You cannot code with N uniform choices out of MN options with less than log2(MN choose N) bits on average, by the pigeonhole principle.

> the unary terminator alone

The terminator carries information. If M is chosen well the terminator carries almost one bit of information.

The minimum for approximate membership testers is log2((M choose N)/(N + fp_rate * (M - N) choose N))/N, assuming M >> N. The asymptotic is log2(1/fp_rate). For simplicity's sake below I pretend we're dealing with a set of 1, and so 1/fp_rate = M.

I thought you had this in mind in the first paragraph with "1 / log(2) (around 1.44) times more compact than Bloom filters". However using your definition of the minimum, for practical purposes it isn't possible to be anywhere near 1.44 times more compact than Bloom filters.

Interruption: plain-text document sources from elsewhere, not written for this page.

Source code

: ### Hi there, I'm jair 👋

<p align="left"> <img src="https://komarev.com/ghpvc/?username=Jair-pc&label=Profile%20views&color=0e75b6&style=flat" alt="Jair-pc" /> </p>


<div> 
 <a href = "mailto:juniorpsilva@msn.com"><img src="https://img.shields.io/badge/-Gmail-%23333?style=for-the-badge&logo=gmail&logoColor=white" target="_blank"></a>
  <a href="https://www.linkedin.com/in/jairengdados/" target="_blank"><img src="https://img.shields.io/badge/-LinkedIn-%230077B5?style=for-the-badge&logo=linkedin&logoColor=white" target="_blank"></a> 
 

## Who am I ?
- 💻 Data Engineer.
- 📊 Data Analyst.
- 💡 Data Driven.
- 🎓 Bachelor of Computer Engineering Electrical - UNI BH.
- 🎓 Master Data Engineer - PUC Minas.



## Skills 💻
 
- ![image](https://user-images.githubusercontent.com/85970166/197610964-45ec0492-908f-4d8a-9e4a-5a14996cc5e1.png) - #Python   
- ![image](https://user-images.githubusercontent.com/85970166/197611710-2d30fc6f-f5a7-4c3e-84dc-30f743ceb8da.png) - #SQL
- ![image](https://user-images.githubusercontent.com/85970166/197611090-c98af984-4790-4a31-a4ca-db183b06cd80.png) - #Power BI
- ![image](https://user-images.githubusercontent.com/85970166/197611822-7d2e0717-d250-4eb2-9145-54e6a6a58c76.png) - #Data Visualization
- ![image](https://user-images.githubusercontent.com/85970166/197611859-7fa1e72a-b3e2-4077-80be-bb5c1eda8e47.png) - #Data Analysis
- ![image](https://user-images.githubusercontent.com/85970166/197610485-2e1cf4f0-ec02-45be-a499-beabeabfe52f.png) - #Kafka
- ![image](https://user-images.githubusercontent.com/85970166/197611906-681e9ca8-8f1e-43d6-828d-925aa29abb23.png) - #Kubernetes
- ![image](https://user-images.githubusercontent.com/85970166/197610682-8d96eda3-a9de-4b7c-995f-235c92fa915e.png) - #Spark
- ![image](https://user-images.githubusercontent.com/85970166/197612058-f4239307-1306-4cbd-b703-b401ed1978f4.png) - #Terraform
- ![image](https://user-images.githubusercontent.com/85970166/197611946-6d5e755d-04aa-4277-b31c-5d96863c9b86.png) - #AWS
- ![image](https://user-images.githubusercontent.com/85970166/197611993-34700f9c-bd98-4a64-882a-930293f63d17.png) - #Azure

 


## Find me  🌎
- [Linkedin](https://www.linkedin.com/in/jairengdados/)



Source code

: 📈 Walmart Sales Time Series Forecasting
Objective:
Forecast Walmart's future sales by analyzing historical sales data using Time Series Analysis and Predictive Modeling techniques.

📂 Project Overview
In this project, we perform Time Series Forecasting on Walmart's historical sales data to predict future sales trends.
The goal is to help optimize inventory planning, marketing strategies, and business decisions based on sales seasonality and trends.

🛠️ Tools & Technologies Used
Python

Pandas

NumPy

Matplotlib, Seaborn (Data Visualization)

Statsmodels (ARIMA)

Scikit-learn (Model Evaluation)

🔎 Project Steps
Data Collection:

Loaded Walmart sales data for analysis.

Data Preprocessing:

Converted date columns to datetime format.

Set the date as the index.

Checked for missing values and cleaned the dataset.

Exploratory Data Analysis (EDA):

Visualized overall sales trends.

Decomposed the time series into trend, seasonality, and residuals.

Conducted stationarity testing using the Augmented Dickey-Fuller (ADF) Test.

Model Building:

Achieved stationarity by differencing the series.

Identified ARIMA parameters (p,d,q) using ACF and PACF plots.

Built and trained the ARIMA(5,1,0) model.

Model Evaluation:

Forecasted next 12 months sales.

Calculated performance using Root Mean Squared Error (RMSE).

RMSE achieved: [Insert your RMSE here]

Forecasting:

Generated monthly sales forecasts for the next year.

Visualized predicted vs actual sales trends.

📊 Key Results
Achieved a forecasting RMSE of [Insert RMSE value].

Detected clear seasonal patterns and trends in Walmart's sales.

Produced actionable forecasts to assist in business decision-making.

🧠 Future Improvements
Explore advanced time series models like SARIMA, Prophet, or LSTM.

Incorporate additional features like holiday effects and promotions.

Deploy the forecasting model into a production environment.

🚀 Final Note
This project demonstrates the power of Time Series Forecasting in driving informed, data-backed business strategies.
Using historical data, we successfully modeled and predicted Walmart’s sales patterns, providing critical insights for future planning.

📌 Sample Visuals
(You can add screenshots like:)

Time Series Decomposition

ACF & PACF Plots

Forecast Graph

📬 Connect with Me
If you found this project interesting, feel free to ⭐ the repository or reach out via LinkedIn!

Using your example of M=2^20, log2(M) log2(e) / log2(eM) = 1.34. Personally I've never spent more than 45 bits per item on such structures, but even at 64 bits log2(eM) only reaches 1.41.

The oft-cited 1.44x Bloom filter tax is simply taken from its per-item cost of log2(M) log2(e), absent the information-theoretic minimum of log2(M), leaving just the log2(e) multiplier.

  • I think I was caught up thinking the discussion was all about the efficiency of the GCS coding for the underlying bit-set; which it is indeed indeed nearly optimal for (but only for some parameters, which don't happen to be where the fp rate is 1/2^k, which unfortunately is the case usually considered in papers!). Sorry about that.

    The bloom cost 1.44 times the lower bound. The difference between an optimally coded bitset and the asymptotic lower bound is an additive 1.44 bits per element. This is a pretty big difference!